┌──

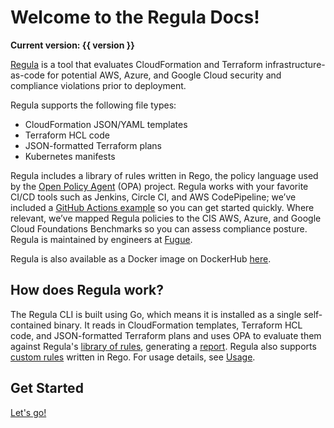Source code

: # Welcome to the Regula Docs!

**Current version: {{ version }}**

[Regula](https://github.com/fugue/regula) is a tool that evaluates CloudFormation and Terraform infrastructure-as-code for potential AWS, Azure, and Google Cloud security and compliance violations prior to deployment.

Regula supports the following file types:

- CloudFormation JSON/YAML templates
- Terraform HCL code
- JSON-formatted Terraform plans
- Kubernetes manifests

Regula includes a library of rules written in Rego, the policy language used by the [Open Policy Agent](https://www.openpolicyagent.org/) (OPA) project. Regula works with your favorite CI/CD tools such as Jenkins, Circle CI, and AWS CodePipeline; we’ve included a [GitHub Actions example](https://github.com/fugue/regula-action) so you can get started quickly. Where relevant, we’ve mapped Regula policies to the CIS AWS, Azure, and Google Cloud Foundations Benchmarks so you can assess compliance posture. Regula is maintained by engineers at [Fugue](https://fugue.co).

Regula is also available as a Docker image on DockerHub [here](https://hub.docker.com/r/fugue/regula).

## How does Regula work?

The Regula CLI is built using Go, which means it is installed as a single self-contained binary. It reads in CloudFormation templates, Terraform HCL code, and JSON-formatted Terraform plans and uses OPA to evaluate them against Regula's [library of rules](https://github.com/fugue/regula/tree/master/rego/rules), generating a [report](report.md). Regula also supports [custom rules](development/writing-rules.md) written in Rego. For usage details, see [Usage](usage.md).

## Get Started

[Let's go!](getting-started.md)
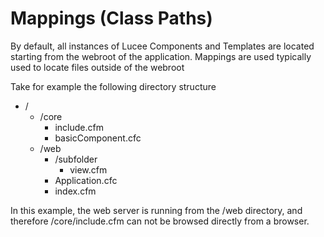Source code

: # Mappings (Class Paths)

By default, all instances of Lucee Components and Templates are located starting from the webroot of the application. Mappings are used typically used to locate files outside of the webroot

Take for example the following directory structure

* /
  * /core
    * include.cfm
    * basicComponent.cfc
  * /web
    * /subfolder
      * view.cfm
    * Application.cfc
    * index.cfm
  

In this example, the web server is running from the /web directory, and therefore /core/include.cfm can not be browsed directly from a browser.

<script src="https://gist-it.appspot.com/github/robertkrimen/gist-it-example/blob/master/example.js"></script>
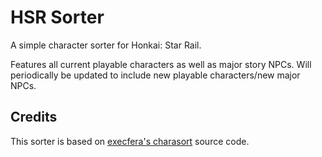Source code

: # HSR Sorter
A simple character sorter for Honkai: Star Rail. 

Features all current playable characters as well as major story NPCs. Will periodically be updated to include new playable characters/new major NPCs.
 


## Credits
This sorter is based on [execfera's charasort](https://github.com/execfera/charasort/)  source code.



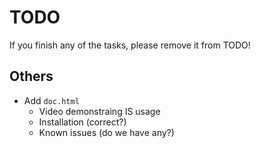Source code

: # TODO

If you finish any of the tasks, please remove it from TODO!

## Others
- Add `doc.html`
    - Video demonstraing IS usage
    - Installation (correct?)
    - Known issues (do we have any?)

└──

Assignment - Every entry above should be given again exactly, with no images included.

Solution -
Source code

: # Welcome to the Regula Docs!

**Current version: {{ version }}**

[Regula](https://github.com/fugue/regula) is a tool that evaluates CloudFormation and Terraform infrastructure-as-code for potential AWS, Azure, and Google Cloud security and compliance violations prior to deployment.

Regula supports the following file types:

- CloudFormation JSON/YAML templates
- Terraform HCL code
- JSON-formatted Terraform plans
- Kubernetes manifests

Regula includes a library of rules written in Rego, the policy language used by the [Open Policy Agent](https://www.openpolicyagent.org/) (OPA) project. Regula works with your favorite CI/CD tools such as Jenkins, Circle CI, and AWS CodePipeline; we’ve included a [GitHub Actions example](https://github.com/fugue/regula-action) so you can get started quickly. Where relevant, we’ve mapped Regula policies to the CIS AWS, Azure, and Google Cloud Foundations Benchmarks so you can assess compliance posture. Regula is maintained by engineers at [Fugue](https://fugue.co).

Regula is also available as a Docker image on DockerHub [here](https://hub.docker.com/r/fugue/regula).

## How does Regula work?

The Regula CLI is built using Go, which means it is installed as a single self-contained binary. It reads in CloudFormation templates, Terraform HCL code, and JSON-formatted Terraform plans and uses OPA to evaluate them against Regula's [library of rules](https://github.com/fugue/regula/tree/master/rego/rules), generating a [report](report.md). Regula also supports [custom rules](development/writing-rules.md) written in Rego. For usage details, see [Usage](usage.md).

## Get Started

[Let's go!](getting-started.md)
Source code

: # Mappings (Class Paths)

By default, all instances of Lucee Components and Templates are located starting from the webroot of the application. Mappings are used typically used to locate files outside of the webroot

Take for example the following directory structure

* /
  * /core
    * include.cfm
    * basicComponent.cfc
  * /web
    * /subfolder
      * view.cfm
    * Application.cfc
    * index.cfm
  

In this example, the web server is running from the /web directory, and therefore /core/include.cfm can not be browsed directly from a browser.

<script src="https://gist-it.appspot.com/github/robertkrimen/gist-it-example/blob/master/example.js"></script>
Source code

: # HSR Sorter
A simple character sorter for Honkai: Star Rail. 

Features all current playable characters as well as major story NPCs. Will periodically be updated to include new playable characters/new major NPCs.
 


## Credits
This sorter is based on [execfera's charasort](https://github.com/execfera/charasort/)  source code.



Source code

: # TODO

If you finish any of the tasks, please remove it from TODO!

## Others
- Add `doc.html`
    - Video demonstraing IS usage
    - Installation (correct?)
    - Known issues (do we have any?)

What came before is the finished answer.